Burns are categorized into first, second, or third degree, and depends on how deep and severe they penetrate the skin’s surface.
First degree burns (Superficial)
The burn only effect the epidermis (outer layer of skin). The burn site can be described as red, painful, dry and no blisters. Long term tissue damage is rare and usually consists of an increase or decrease of the skin colour. Usually heal within 7 to 10 days without scarring.
Eg: Sunburn, Flash burn
Second degree burns (Partial thickness)
The burn effect the epidermis and part of the dermis. The burn site can be described as red, blistered and may be swollen and painful. Some blisters pop open, making the burn a wet or weeping appearance. Usually heal within two to three weeks without scarring but changes the skin pigment.
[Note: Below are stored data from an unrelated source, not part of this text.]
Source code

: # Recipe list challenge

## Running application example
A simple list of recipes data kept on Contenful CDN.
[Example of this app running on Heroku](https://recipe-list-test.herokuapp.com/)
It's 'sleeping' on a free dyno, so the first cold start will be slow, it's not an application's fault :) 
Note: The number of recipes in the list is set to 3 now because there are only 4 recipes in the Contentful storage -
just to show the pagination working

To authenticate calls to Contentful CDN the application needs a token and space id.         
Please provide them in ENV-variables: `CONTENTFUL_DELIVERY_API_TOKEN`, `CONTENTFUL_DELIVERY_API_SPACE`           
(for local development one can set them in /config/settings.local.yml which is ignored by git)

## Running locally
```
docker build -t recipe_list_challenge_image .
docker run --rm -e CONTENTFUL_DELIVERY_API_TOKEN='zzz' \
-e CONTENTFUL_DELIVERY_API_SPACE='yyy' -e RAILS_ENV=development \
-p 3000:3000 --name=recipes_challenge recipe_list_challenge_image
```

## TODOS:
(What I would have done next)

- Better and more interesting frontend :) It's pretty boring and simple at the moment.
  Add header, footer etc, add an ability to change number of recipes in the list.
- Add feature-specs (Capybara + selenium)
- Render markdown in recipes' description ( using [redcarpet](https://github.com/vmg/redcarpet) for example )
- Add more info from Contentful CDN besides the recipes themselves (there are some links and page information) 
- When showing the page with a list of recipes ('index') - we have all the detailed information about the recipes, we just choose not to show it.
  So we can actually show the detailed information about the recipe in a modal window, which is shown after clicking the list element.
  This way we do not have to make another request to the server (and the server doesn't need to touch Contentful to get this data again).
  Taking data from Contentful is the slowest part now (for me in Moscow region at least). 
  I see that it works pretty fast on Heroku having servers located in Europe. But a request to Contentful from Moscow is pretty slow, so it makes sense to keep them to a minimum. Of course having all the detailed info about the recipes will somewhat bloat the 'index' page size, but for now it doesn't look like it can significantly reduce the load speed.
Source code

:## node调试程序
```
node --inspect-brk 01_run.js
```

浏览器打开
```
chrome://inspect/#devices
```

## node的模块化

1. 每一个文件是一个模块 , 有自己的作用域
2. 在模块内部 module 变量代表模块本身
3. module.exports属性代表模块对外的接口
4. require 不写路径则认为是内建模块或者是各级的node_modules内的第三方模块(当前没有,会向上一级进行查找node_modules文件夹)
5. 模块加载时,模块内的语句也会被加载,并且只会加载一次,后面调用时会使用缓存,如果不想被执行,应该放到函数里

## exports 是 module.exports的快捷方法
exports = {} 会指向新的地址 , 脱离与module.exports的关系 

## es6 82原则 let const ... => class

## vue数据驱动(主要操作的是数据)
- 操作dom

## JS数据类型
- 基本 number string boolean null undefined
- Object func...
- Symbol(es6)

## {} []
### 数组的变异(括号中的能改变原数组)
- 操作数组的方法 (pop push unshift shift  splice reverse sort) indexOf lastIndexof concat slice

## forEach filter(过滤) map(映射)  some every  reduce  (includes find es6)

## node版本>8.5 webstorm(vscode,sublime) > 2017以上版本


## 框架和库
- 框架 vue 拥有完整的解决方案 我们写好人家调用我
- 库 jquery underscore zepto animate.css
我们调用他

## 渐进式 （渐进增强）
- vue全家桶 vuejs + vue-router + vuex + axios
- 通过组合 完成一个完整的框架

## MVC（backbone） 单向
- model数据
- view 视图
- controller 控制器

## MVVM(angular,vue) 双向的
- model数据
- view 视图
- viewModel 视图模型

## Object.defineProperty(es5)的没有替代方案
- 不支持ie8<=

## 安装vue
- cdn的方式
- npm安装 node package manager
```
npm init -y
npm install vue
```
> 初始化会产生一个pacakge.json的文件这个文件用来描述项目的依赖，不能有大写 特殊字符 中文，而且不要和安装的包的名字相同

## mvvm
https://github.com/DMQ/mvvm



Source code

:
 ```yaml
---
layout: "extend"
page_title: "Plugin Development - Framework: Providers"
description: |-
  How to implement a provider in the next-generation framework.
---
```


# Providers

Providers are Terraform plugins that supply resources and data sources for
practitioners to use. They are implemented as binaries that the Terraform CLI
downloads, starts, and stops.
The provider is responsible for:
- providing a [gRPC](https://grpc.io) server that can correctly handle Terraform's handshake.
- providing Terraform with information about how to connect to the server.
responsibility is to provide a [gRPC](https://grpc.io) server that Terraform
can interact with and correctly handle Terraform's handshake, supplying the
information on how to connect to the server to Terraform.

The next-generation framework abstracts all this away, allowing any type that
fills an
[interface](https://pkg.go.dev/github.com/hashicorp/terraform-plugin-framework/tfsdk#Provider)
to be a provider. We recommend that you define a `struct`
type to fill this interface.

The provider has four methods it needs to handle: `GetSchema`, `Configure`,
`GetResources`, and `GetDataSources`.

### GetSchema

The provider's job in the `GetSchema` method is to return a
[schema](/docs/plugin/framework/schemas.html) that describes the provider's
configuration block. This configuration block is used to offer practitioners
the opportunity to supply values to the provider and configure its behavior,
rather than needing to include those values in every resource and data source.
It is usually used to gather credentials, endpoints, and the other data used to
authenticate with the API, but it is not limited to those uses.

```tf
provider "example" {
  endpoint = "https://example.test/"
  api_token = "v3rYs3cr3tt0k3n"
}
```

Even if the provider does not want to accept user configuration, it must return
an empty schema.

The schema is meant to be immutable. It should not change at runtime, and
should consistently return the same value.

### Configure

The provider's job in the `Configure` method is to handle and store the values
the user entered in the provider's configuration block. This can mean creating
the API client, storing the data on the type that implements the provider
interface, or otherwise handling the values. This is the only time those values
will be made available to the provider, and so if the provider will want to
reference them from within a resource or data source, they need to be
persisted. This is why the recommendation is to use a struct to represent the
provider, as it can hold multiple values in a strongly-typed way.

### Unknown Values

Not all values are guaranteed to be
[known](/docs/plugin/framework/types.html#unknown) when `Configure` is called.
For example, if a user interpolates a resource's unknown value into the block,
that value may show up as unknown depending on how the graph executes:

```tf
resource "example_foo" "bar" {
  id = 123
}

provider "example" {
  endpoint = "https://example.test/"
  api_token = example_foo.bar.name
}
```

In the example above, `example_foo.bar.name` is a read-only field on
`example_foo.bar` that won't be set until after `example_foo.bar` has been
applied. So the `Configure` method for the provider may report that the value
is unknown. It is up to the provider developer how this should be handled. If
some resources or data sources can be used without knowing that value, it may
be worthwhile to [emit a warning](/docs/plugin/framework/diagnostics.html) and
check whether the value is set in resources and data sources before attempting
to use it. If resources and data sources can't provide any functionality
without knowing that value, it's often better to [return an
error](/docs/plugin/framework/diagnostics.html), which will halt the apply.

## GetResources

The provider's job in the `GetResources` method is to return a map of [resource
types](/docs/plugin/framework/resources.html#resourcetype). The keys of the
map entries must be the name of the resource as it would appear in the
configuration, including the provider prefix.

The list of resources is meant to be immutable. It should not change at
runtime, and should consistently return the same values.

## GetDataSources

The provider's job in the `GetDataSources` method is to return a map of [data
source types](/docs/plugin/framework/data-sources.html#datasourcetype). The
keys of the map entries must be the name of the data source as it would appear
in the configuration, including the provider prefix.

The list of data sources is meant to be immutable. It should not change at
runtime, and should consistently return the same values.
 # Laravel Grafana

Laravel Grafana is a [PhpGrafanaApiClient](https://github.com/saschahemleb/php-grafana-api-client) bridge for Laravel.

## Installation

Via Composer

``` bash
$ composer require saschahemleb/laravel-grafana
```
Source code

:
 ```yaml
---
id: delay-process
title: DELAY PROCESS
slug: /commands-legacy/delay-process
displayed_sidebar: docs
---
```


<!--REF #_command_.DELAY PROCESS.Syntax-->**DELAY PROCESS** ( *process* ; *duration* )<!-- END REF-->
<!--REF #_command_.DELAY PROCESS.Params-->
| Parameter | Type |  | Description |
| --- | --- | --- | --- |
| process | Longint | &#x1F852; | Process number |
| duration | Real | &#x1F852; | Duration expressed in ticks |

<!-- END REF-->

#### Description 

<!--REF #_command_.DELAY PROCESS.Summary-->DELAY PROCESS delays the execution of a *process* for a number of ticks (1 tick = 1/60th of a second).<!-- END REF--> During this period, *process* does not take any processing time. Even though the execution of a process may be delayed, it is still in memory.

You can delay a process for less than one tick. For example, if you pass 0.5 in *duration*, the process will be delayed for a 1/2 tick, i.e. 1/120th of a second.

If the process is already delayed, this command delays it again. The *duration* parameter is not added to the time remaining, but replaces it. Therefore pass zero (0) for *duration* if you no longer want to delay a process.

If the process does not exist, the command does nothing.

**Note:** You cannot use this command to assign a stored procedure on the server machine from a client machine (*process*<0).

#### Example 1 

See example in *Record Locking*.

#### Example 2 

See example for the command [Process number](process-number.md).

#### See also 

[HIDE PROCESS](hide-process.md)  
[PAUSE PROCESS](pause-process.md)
Eg: Sunburn, flames, skin that briefly comes in contact with a hot object
Third degree burns (Full thickness)
The burns effect and destroy the epidermis and dermis. They also can cause damage to the underlying bones, muscles and tendons. The burn site can be described as white or charred appearances, no sensation in the burnt area as the nerve endings are totally destroyed. Without surgery, these injuries heal with severe scarring and contracture. There is no specific timeline for complete spontaneous healing for third-degree burns.
Eg: Flames from fire, chemical source, scalding liquid
Fourth degree burns
The burns include all of the symptoms of a third degree burn and also extend beyond the skin into tendons and bones.
Burns affecting 10 percent of a child’s body and those affecting 15 to 20 percent of an adult’s body is debated to be major injuries and call for hospitalization and extended rehabilitation.